L'esame degli strumenti finanziari usati dalle banche per le operazioni in valuta estera, pur presentando peculiarità, non agevola la soluzione della disputa. Molte banche, inoltre, in quanto partecipanti al processo di moltiplicazione monetaria all'interno del paese d'appartenenza, registrano nello stesso bilancio sia i depositi in moneta nazionale, sia quelli in valuta. Anche questi ultimi sono prelevabili a vista, non a mezzo di assegno, ma sovente per telex o telefonicamente; altri sono prelevabili con un minimo di preavviso o alla scadenza: quella più frequente è di 3 mesi e il tasso relativo è comunemente considerato l'indicatore più significativo dell'andamento della raccolta eurobancaria.
Gli scambi di fondi tra banche rappresentano una larga quota dell'attività dell'euromercato; il tasso relativo, detto Ibor (Interbank best offered rate) o Libor (se a Londra) viene preso a base di numerose operazioni di credito ed è quello che denota le variazioni nello stato di liquidità dell'euromercato. Su questo tasso si applica una maggiorazione (spread) che varia da cliente a cliente, secondo il tipo di operazione, la durata, il rischio ed eventuali altri fattori.
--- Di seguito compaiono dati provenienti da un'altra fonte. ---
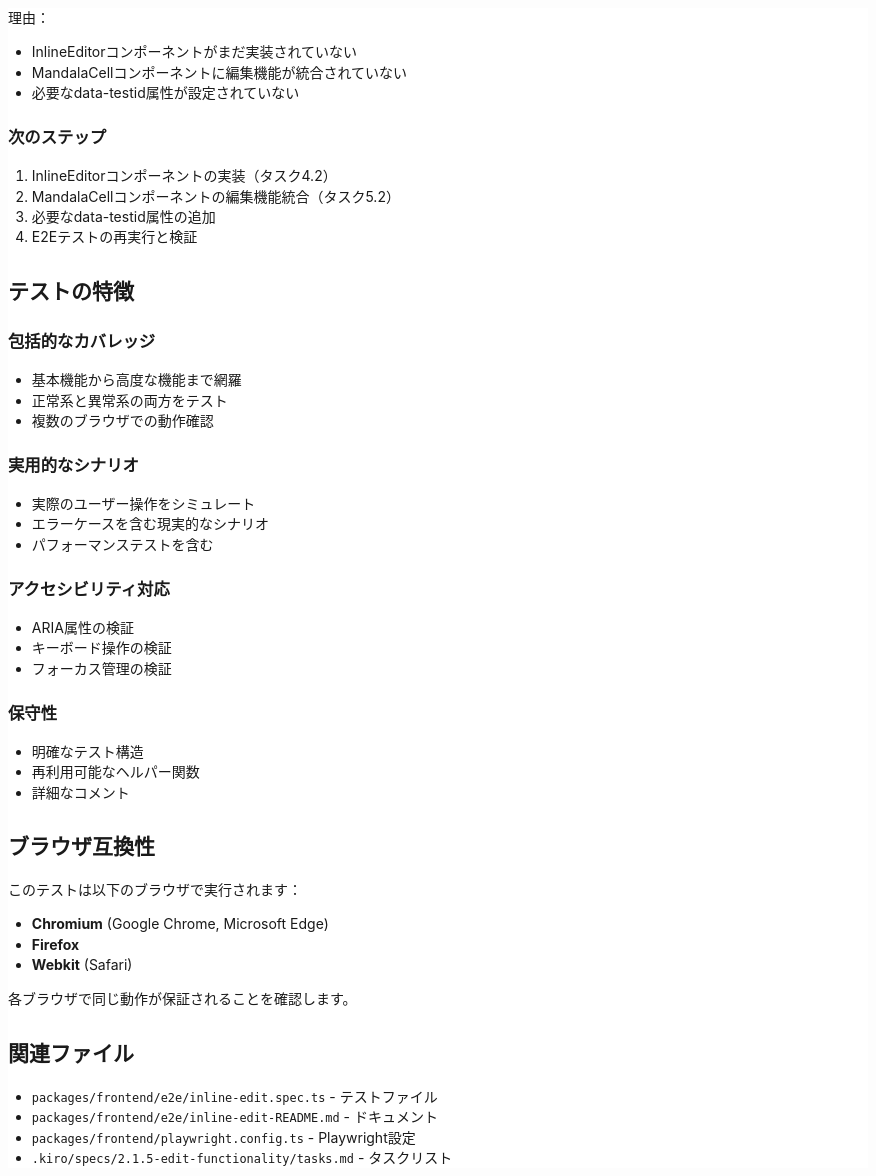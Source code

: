 理由：

- InlineEditorコンポーネントがまだ実装されていない
- MandalaCellコンポーネントに編集機能が統合されていない
- 必要なdata-testid属性が設定されていない

### 次のステップ

1. InlineEditorコンポーネントの実装（タスク4.2）
2. MandalaCellコンポーネントの編集機能統合（タスク5.2）
3. 必要なdata-testid属性の追加
4. E2Eテストの再実行と検証

## テストの特徴

### 包括的なカバレッジ

- 基本機能から高度な機能まで網羅
- 正常系と異常系の両方をテスト
- 複数のブラウザでの動作確認

### 実用的なシナリオ

- 実際のユーザー操作をシミュレート
- エラーケースを含む現実的なシナリオ
- パフォーマンステストを含む

### アクセシビリティ対応

- ARIA属性の検証
- キーボード操作の検証
- フォーカス管理の検証

### 保守性

- 明確なテスト構造
- 再利用可能なヘルパー関数
- 詳細なコメント

## ブラウザ互換性

このテストは以下のブラウザで実行されます：

- **Chromium** (Google Chrome, Microsoft Edge)
- **Firefox**
- **Webkit** (Safari)

各ブラウザで同じ動作が保証されることを確認します。

## 関連ファイル

- `packages/frontend/e2e/inline-edit.spec.ts` - テストファイル
- `packages/frontend/e2e/inline-edit-README.md` - ドキュメント
- `packages/frontend/playwright.config.ts` - Playwright設定
- `.kiro/specs/2.1.5-edit-functionality/tasks.md` - タスクリスト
Le forme scelte per il credito mutano rapidamente, denotando la grande capacità di adattamento dell'euromercato alle mutevoli condizioni del commercio mondiale; in epoca recente, per es., le operazioni a rinnovo automatico (rollover) e a tasso fluttuante si sono dimostrate adatte a conciliare le richieste di una durata minima del credito con l'estrema mobilità e i rapidi mutamenti nella remunerazione dei depositi. Per frazionare tutti questi rischi le banche, in caso di operazioni di grosso importo, si riuniscono in consorzio.